Pour les auteurs (Pierre Cahuc, Jean ‐ Olivier Hairault et Corinne Prost) l’amélioration du taux d’emploi des seniors tiendrait en 6 recommandations, notamment mieux les informer, les former et bien évidemment diminuer leurs droits à indemnisation chômage.

Et tout irait mieux veut-on nous faire croire.

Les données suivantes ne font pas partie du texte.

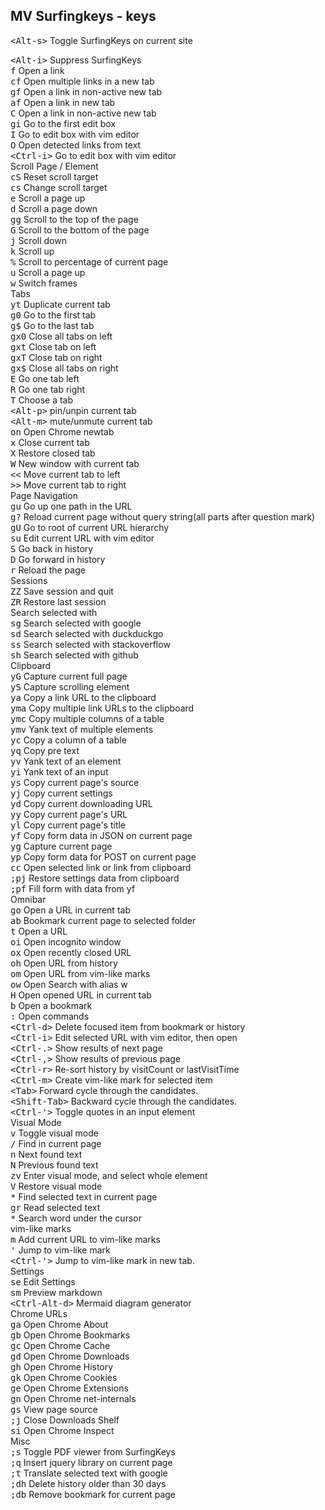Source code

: ## MV Surfingkeys - keys


<kbd>&lt;Alt-s&gt;</kbd>
</span>
<span class="annotation">Toggle SurfingKeys on current site</span>
</div>
<div>
    <span class="kbd-span">
        <kbd>&lt;Alt-i&gt;</kbd>
    </span>
    <span class="annotation">Suppress SurfingKeys</span>
</div>
</div>
<div>
    <div>
        <span class="kbd-span">
            <kbd>f</kbd>
        </span>
        <span class="annotation">Open a link </span>
    </div>
    <div>
        <span class="kbd-span">
            <kbd>cf</kbd>
        </span>
        <span class="annotation">Open multiple links in a new tab</span>
    </div>
    <div>
        <span class="kbd-span">
            <kbd>gf</kbd>
        </span>
        <span class="annotation">Open a link in non-active new tab</span>
    </div>
    <div>
        <span class="kbd-span">
            <kbd>af</kbd>
        </span>
        <span class="annotation">Open a link in new tab</span>
    </div>
    <div>
        <span class="kbd-span">
            <kbd>C</kbd>
        </span>
        <span class="annotation">Open a link in non-active new tab</span>
    </div>
    <div>
        <span class="kbd-span">
            <kbd>gi</kbd>
        </span>
        <span class="annotation">Go to the first edit box</span>
    </div>
    <div>
        <span class="kbd-span">
            <kbd>I</kbd>
        </span>
        <span class="annotation">Go to edit box with vim editor</span>
    </div>
    <div>
        <span class="kbd-span">
            <kbd>O</kbd>
        </span>
        <span class="annotation">Open detected links from text</span>
    </div>
    <div>
        <span class="kbd-span">
            <kbd>&lt;Ctrl-i&gt;</kbd>
        </span>
        <span class="annotation">Go to edit box with vim editor</span>
    </div>
</div>
<div>
    <div class="feature_name">
        <span>Scroll Page / Element</span>
    </div>
    <div>
        <span class="kbd-span">
            <kbd>cS</kbd>
        </span>
        <span class="annotation">Reset scroll target</span>
    </div>
    <div>
        <span class="kbd-span">
            <kbd>cs</kbd>
        </span>
        <span class="annotation">Change scroll target</span>
    </div>
    <div>
        <span class="kbd-span">
            <kbd>e</kbd>
        </span>
        <span class="annotation">Scroll a page up</span>
    </div>
    <div>
        <span class="kbd-span">
            <kbd>d</kbd>
        </span>
        <span class="annotation">Scroll a page down</span>
    </div>
    <div>
        <span class="kbd-span">
            <kbd>gg</kbd>
        </span>
        <span class="annotation">Scroll to the top of the page</span>
    </div>
    <div>
        <span class="kbd-span">
            <kbd>G</kbd>
        </span>
        <span class="annotation">Scroll to the bottom of the page</span>
    </div>
    <div>
        <span class="kbd-span">
            <kbd>j</kbd>
        </span>
        <span class="annotation">Scroll down</span>
    </div>
    <div>
        <span class="kbd-span">
            <kbd>k</kbd>
        </span>
        <span class="annotation">Scroll up</span>
    </div>
    <div>
        <span class="kbd-span">
            <kbd>%</kbd>
        </span>
        <span class="annotation">Scroll to percentage of current page</span>
    </div>
    <div>
        <span class="kbd-span">
            <kbd>u</kbd>
        </span>
        <span class="annotation">Scroll a page up</span>
    </div>
    <div>
        <span class="kbd-span">
            <kbd>w</kbd>
        </span>
        <span class="annotation">Switch frames</span>
    </div>
</div>
<div>
    <div class="feature_name">
        <span>Tabs</span>
    </div>
    <div>
        <span class="kbd-span">
            <kbd>yt</kbd>
        </span>
        <span class="annotation">Duplicate current tab</span>
    </div>
    <div>
        <span class="kbd-span">
            <kbd>g0</kbd>
        </span>
        <span class="annotation">Go to the first tab</span>
    </div>
    <div>
        <span class="kbd-span">
            <kbd>g$</kbd>
        </span>
        <span class="annotation">Go to the last tab</span>
    </div>
    <div>
        <span class="kbd-span">
            <kbd>gx0</kbd>
        </span>
        <span class="annotation">Close all tabs on left</span>
    </div>
    <div>
        <span class="kbd-span">
            <kbd>gxt</kbd>
        </span>
        <span class="annotation">Close tab on left</span>
    </div>
    <div>
        <span class="kbd-span">
            <kbd>gxT</kbd>
        </span>
        <span class="annotation">Close tab on right</span>
    </div>
    <div>
        <span class="kbd-span">
            <kbd>gx$</kbd>
        </span>
        <span class="annotation">Close all tabs on right</span>
    </div>
    <div>
        <span class="kbd-span">
            <kbd>E</kbd>
        </span>
        <span class="annotation">Go one tab left</span>
    </div>
    <div>
        <span class="kbd-span">
            <kbd>R</kbd>
        </span>
        <span class="annotation">Go one tab right</span>
    </div>
    <div>
        <span class="kbd-span">
            <kbd>T</kbd>
        </span>
        <span class="annotation">Choose a tab</span>
    </div>
    <div>
        <span class="kbd-span">
            <kbd>&lt;Alt-p&gt;</kbd>
        </span>
        <span class="annotation">pin/unpin current tab</span>
    </div>
    <div>
        <span class="kbd-span">
            <kbd>&lt;Alt-m&gt;</kbd>
        </span>
        <span class="annotation">mute/unmute current tab</span>
    </div>
    <div>
        <span class="kbd-span">
            <kbd>on</kbd>
        </span>
        <span class="annotation">Open Chrome newtab</span>
    </div>
    <div>
        <span class="kbd-span">
            <kbd>x</kbd>
        </span>
        <span class="annotation">Close current tab</span>
    </div>
    <div>
        <span class="kbd-span">
            <kbd>X</kbd>
        </span>
        <span class="annotation">Restore closed tab</span>
    </div>
    <div>
        <span class="kbd-span">
            <kbd>W</kbd>
        </span>
        <span class="annotation">New window with current tab</span>
    </div>
    <div>
        <span class="kbd-span">
            <kbd>&lt;&lt;</kbd>
        </span>
        <span class="annotation">Move current tab to left</span>
    </div>
    <div>
        <span class="kbd-span">
            <kbd>&gt;&gt;</kbd>
        </span>
        <span class="annotation">Move current tab to right</span>
    </div>
</div>
<div>
    <div class="feature_name">
        <span>Page Navigation</span>
    </div>
    <div>
        <span class="kbd-span">
            <kbd>gu</kbd>
        </span>
        <span class="annotation">Go up one path in the URL</span>
    </div>
    <div>
        <span class="kbd-span">
            <kbd>g?</kbd>
        </span>
        <span class="annotation">Reload current page without query string(all parts after question mark)</span>
    </div>
    <div>
        <span class="kbd-span">
            <kbd>gU</kbd>
        </span>
        <span class="annotation">Go to root of current URL hierarchy</span>
    </div>
    <div>
        <span class="kbd-span">
            <kbd>su</kbd>
        </span>
        <span class="annotation">Edit current URL with vim editor</span>
    </div>
    <div>
        <span class="kbd-span">
            <kbd>S</kbd>
        </span>
        <span class="annotation">Go back in history</span>
    </div>
    <div>
        <span class="kbd-span">
            <kbd>D</kbd>
        </span>
        <span class="annotation">Go forward in history</span>
    </div>
    <div>
        <span class="kbd-span">
            <kbd>r</kbd>
        </span>
        <span class="annotation">Reload the page</span>
    </div>
</div>
<div>
    <div class="feature_name">
        <span>Sessions</span>
    </div>
    <div>
        <span class="kbd-span">
            <kbd>ZZ</kbd>
        </span>
        <span class="annotation">Save session and quit</span>
    </div>
    <div>
        <span class="kbd-span">
            <kbd>ZR</kbd>
        </span>
        <span class="annotation">Restore last session</span>
    </div>
</div>
<div>
    <div class="feature_name">
        <span>Search selected with</span>
    </div>
    <div>
        <span class="kbd-span">
            <kbd>sg</kbd>
        </span>
        <span class="annotation">Search selected with google</span>
    </div>
    <div>
        <span class="kbd-span">
            <kbd>sd</kbd>
        </span>
        <span class="annotation">Search selected with duckduckgo</span>
    </div>
    <div>
        <span class="kbd-span">
            <kbd>ss</kbd>
        </span>
        <span class="annotation">Search selected with stackoverflow</span>
    </div>
    <div>
        <span class="kbd-span">
            <kbd>sh</kbd>
        </span>
        <span class="annotation">Search selected with github</span>
    </div>
</div>
<div>
    <div class="feature_name">
        <span>Clipboard</span>
    </div>
    <div>
        <span class="kbd-span">
            <kbd>yG</kbd>
        </span>
        <span class="annotation">Capture current full page</span>
    </div>
    <div>
        <span class="kbd-span">
            <kbd>yS</kbd>
        </span>
        <span class="annotation">Capture scrolling element</span>
    </div>
    <div>
        <span class="kbd-span">
            <kbd>ya</kbd>
        </span>
        <span class="annotation">Copy a link URL to the clipboard</span>
    </div>
    <div>
        <span class="kbd-span">
            <kbd>yma</kbd>
        </span>
        <span class="annotation">Copy multiple link URLs to the clipboard</span>
    </div>
    <div>
        <span class="kbd-span">
            <kbd>ymc</kbd>
        </span>
        <span class="annotation">Copy multiple columns of a table</span>
    </div>
    <div>
        <span class="kbd-span">
            <kbd>ymv</kbd>
        </span>
        <span class="annotation">Yank text of multiple elements</span>
    </div>
    <div>
        <span class="kbd-span">
            <kbd>yc</kbd>
        </span>
        <span class="annotation">Copy a column of a table</span>
    </div>
    <div>
        <span class="kbd-span">
            <kbd>yq</kbd>
        </span>
        <span class="annotation">Copy pre text</span>
    </div>
    <div>
        <span class="kbd-span">
            <kbd>yv</kbd>
        </span>
        <span class="annotation">Yank text of an element</span>
    </div>
    <div>
        <span class="kbd-span">
            <kbd>yi</kbd>
        </span>
        <span class="annotation">Yank text of an input</span>
    </div>
    <div>
        <span class="kbd-span">
            <kbd>ys</kbd>
        </span>
        <span class="annotation">Copy current page's source</span>
    </div>
    <div>
        <span class="kbd-span">
            <kbd>yj</kbd>
        </span>
        <span class="annotation">Copy current settings</span>
    </div>
    <div>
        <span class="kbd-span">
            <kbd>yd</kbd>
        </span>
        <span class="annotation">Copy current downloading URL</span>
    </div>
    <div>
        <span class="kbd-span">
            <kbd>yy</kbd>
        </span>
        <span class="annotation">Copy current page's URL</span>
    </div>
    <div>
        <span class="kbd-span">
            <kbd>yl</kbd>
        </span>
        <span class="annotation">Copy current page's title</span>
    </div>
    <div>
        <span class="kbd-span">
            <kbd>yf</kbd>
        </span>
        <span class="annotation">Copy form data in JSON on current page</span>
    </div>
    <div>
        <span class="kbd-span">
            <kbd>yg</kbd>
        </span>
        <span class="annotation">Capture current page</span>
    </div>
    <div>
        <span class="kbd-span">
            <kbd>yp</kbd>
        </span>
        <span class="annotation">Copy form data for POST on current page</span>
    </div>
    <div>
        <span class="kbd-span">
            <kbd>cc</kbd>
        </span>
        <span class="annotation">Open selected link or link from clipboard</span>
    </div>
    <div>
        <span class="kbd-span">
            <kbd>;pj</kbd>
        </span>
        <span class="annotation">Restore settings data from clipboard</span>
    </div>
    <div>
        <span class="kbd-span">
            <kbd>;pf</kbd>
        </span>
        <span class="annotation">Fill form with data from yf</span>
    </div>
</div>
<div>
    <div class="feature_name">
        <span>Omnibar</span>
    </div>
    <div>
        <span class="kbd-span">
            <kbd>go</kbd>
        </span>
        <span class="annotation">Open a URL in current tab</span>
    </div>
    <div>
        <span class="kbd-span">
            <kbd>ab</kbd>
        </span>
        <span class="annotation">Bookmark current page to selected folder</span>
    </div>
    <div>
        <span class="kbd-span">
            <kbd>t</kbd>
        </span>
        <span class="annotation">Open a URL</span>
    </div>
    <div>
        <span class="kbd-span">
            <kbd>oi</kbd>
        </span>
        <span class="annotation">Open incognito window</span>
    </div>
    <div>
        <span class="kbd-span">
            <kbd>ox</kbd>
        </span>
        <span class="annotation">Open recently closed URL</span>
    </div>
    <div>
        <span class="kbd-span">
            <kbd>oh</kbd>
        </span>
        <span class="annotation">Open URL from history</span>
    </div>
    <div>
        <span class="kbd-span">
            <kbd>om</kbd>
        </span>
        <span class="annotation">Open URL from vim-like marks</span>
    </div>
    <div>
        <span class="kbd-span">
            <kbd>ow</kbd>
        </span>
        <span class="annotation">Open Search with alias w</span>
    </div>
    <div>
        <span class="kbd-span">
            <kbd>H</kbd>
        </span>
        <span class="annotation">Open opened URL in current tab</span>
    </div>
    <div>
        <span class="kbd-span">
            <kbd>b</kbd>
        </span>
        <span class="annotation">Open a bookmark</span>
    </div>
    <div>
        <span class="kbd-span">
            <kbd>:</kbd>
        </span>
        <span class="annotation">Open commands</span>
    </div>
    <div>
        <span class="kbd-span">
            <kbd>&lt;Ctrl-d&gt;</kbd>
        </span>
        <span class="annotation">Delete focused item from bookmark or history</span>
    </div>
    <div>
        <span class="kbd-span">
            <kbd>&lt;Ctrl-i&gt;</kbd>
        </span>
        <span class="annotation">Edit selected URL with vim editor, then open</span>
    </div>
    <div>
        <span class="kbd-span">
            <kbd>&lt;Ctrl-.&gt;</kbd>
        </span>
        <span class="annotation">Show results of next page</span>
    </div>
    <div>
        <span class="kbd-span">
            <kbd>&lt;Ctrl-,&gt;</kbd>
        </span>
        <span class="annotation">Show results of previous page</span>
    </div>
    <div>
        <span class="kbd-span">
            <kbd>&lt;Ctrl-r&gt;</kbd>
        </span>
        <span class="annotation">Re-sort history by visitCount or lastVisitTime</span>
    </div>
    <div>
        <span class="kbd-span">
            <kbd>&lt;Ctrl-m&gt;</kbd>
        </span>
        <span class="annotation">Create vim-like mark for selected item</span>
    </div>
    <div>
        <span class="kbd-span">
            <kbd>&lt;Tab&gt;</kbd>
        </span>
        <span class="annotation">Forward cycle through the candidates.</span>
    </div>
    <div>
        <span class="kbd-span">
            <kbd>&lt;Shift-Tab&gt;</kbd>
        </span>
        <span class="annotation">Backward cycle through the candidates.</span>
    </div>
    <div>
        <span class="kbd-span">
            <kbd>&lt;Ctrl-'&gt;</kbd>
        </span>
        <span class="annotation">Toggle quotes in an input element</span>
    </div>
</div>
<div>
    <div class="feature_name">
        <span>Visual Mode</span>
    </div>
    <div>
        <span class="kbd-span">
            <kbd>v</kbd>
        </span>
        <span class="annotation">Toggle visual mode</span>
    </div>
    <div>
        <span class="kbd-span">
            <kbd>/</kbd>
        </span>
        <span class="annotation">Find in current page</span>
    </div>
    <div>
        <span class="kbd-span">
            <kbd>n</kbd>
        </span>
        <span class="annotation">Next found text</span>
    </div>
    <div>
        <span class="kbd-span">
            <kbd>N</kbd>
        </span>
        <span class="annotation">Previous found text</span>
    </div>
    <div>
        <span class="kbd-span">
            <kbd>zv</kbd>
        </span>
        <span class="annotation">Enter visual mode, and select whole element</span>
    </div>
    <div>
        <span class="kbd-span">
            <kbd>V</kbd>
        </span>
        <span class="annotation">Restore visual mode</span>
    </div>
    <div>
        <span class="kbd-span">
            <kbd>*</kbd>
        </span>
        <span class="annotation">Find selected text in current page</span>
    </div>
     <div>
        <span class="kbd-span">
            <kbd>gr</kbd>
        </span>
        <span class="annotation">Read selected text</span>
    </div>
    <div>
        <span class="kbd-span">
            <kbd>*</kbd>
        </span>
        <span class="annotation">Search word under the cursor</span>
    </div>
</div>
<div>
    <div class="feature_name">
        <span>vim-like marks</span>
    </div>
    <div>
        <span class="kbd-span">
            <kbd>m</kbd>
        </span>
        <span class="annotation">Add current URL to vim-like marks</span>
    </div>
    <div>
        <span class="kbd-span">
            <kbd>'</kbd>
        </span>
        <span class="annotation">Jump to vim-like mark</span>
    </div>
    <div>
        <span class="kbd-span">
            <kbd>&lt;Ctrl-'&gt;</kbd>
        </span>
        <span class="annotation">Jump to vim-like mark in new tab.</span>
    </div>
</div>
<div>
    <div class="feature_name">
        <span>Settings</span>
    </div>
    <div>
        <span class="kbd-span">
            <kbd>se</kbd>
        </span>
        <span class="annotation">Edit Settings</span>
    </div>
    <div>
        <span class="kbd-span">
            <kbd>sm</kbd>
        </span>
        <span class="annotation">Preview markdown</span>
    </div>
    <div>
        <span class="kbd-span">
            <kbd>&lt;Ctrl-Alt-d&gt;</kbd>
        </span>
        <span class="annotation">Mermaid diagram generator</span>
    </div>
</div>
<div>
    <div class="feature_name">
        <span>Chrome URLs</span>
    </div>
    <div>
        <span class="kbd-span">
            <kbd>ga</kbd>
        </span>
        <span class="annotation">Open Chrome About</span>
    </div>
    <div>
        <span class="kbd-span">
            <kbd>gb</kbd>
        </span>
        <span class="annotation">Open Chrome Bookmarks</span>
    </div>
    <div>
        <span class="kbd-span">
            <kbd>gc</kbd>
        </span>
        <span class="annotation">Open Chrome Cache</span>
    </div>
    <div>
        <span class="kbd-span">
            <kbd>gd</kbd>
        </span>
        <span class="annotation">Open Chrome Downloads</span>
    </div>
    <div>
        <span class="kbd-span">
            <kbd>gh</kbd>
        </span>
        <span class="annotation">Open Chrome History</span>
    </div>
    <div>
        <span class="kbd-span">
            <kbd>gk</kbd>
        </span>
        <span class="annotation">Open Chrome Cookies</span>
    </div>
    <div>
        <span class="kbd-span">
            <kbd>ge</kbd>
        </span>
        <span class="annotation">Open Chrome Extensions</span>
    </div>
    <div>
        <span class="kbd-span">
            <kbd>gn</kbd>
        </span>
        <span class="annotation">Open Chrome net-internals</span>
    </div>
    <div>
        <span class="kbd-span">
            <kbd>gs</kbd>
        </span>
        <span class="annotation">View page source</span>
    </div>
    <div>
        <span class="kbd-span">
            <kbd>;j</kbd>
        </span>
        <span class="annotation">Close Downloads Shelf</span>
    </div>
    <div>
        <span class="kbd-span">
            <kbd>si</kbd>
        </span>
        <span class="annotation">Open Chrome Inspect</span>
    </div>
</div>
<div>
    <div class="feature_name">
        <span>Misc</span>
    </div>
    <div>
        <span class="kbd-span">
            <kbd>;s</kbd>
        </span>
        <span class="annotation">Toggle PDF viewer from SurfingKeys</span>
    </div>
    <div>
        <span class="kbd-span">
            <kbd>;q</kbd>
        </span>
        <span class="annotation">Insert jquery library on current page</span>
    </div>
    <div>
        <span class="kbd-span">
            <kbd>;t</kbd>
        </span>
        <span class="annotation">Translate selected text with google</span>
    </div>
    <div>
        <span class="kbd-span">
            <kbd>;dh</kbd>
        </span>
        <span class="annotation">Delete history older than 30 days</span>
    </div>
    <div>
        <span class="kbd-span">
            <kbd>;db</kbd>
        </span>
        <span class="annotation">Remove bookmark for current page</span>
    </div>
</div>
</div>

Face à ces affirmations, FO se doit de rappeler la réalité de centaines de salariés seniors privés d’emploi, à savoir : de nombreux CV envoyés mais qui restent sans aucune réponse, un service public submergé qui ne peut les accompagner efficacement, des demandeurs d’emploi qui ont eu une carrière quasi complète mais qui la terminent en tant que bénéficiaire du RSA alors qu’ils ont leurs trimestres de cotisations retraite mais pas l’âge pour la liquider.

Et que dire de la proposition qui consiste en un énième « plan accompagnement formation pour les seniors ». Faut-il attendre d’avoir plus de 50 ans pour être formé ? Est-ce à l’État de payer les carences de certains employeurs qui ne forment toujours pas les salariés tout au long de la vie professionnelle.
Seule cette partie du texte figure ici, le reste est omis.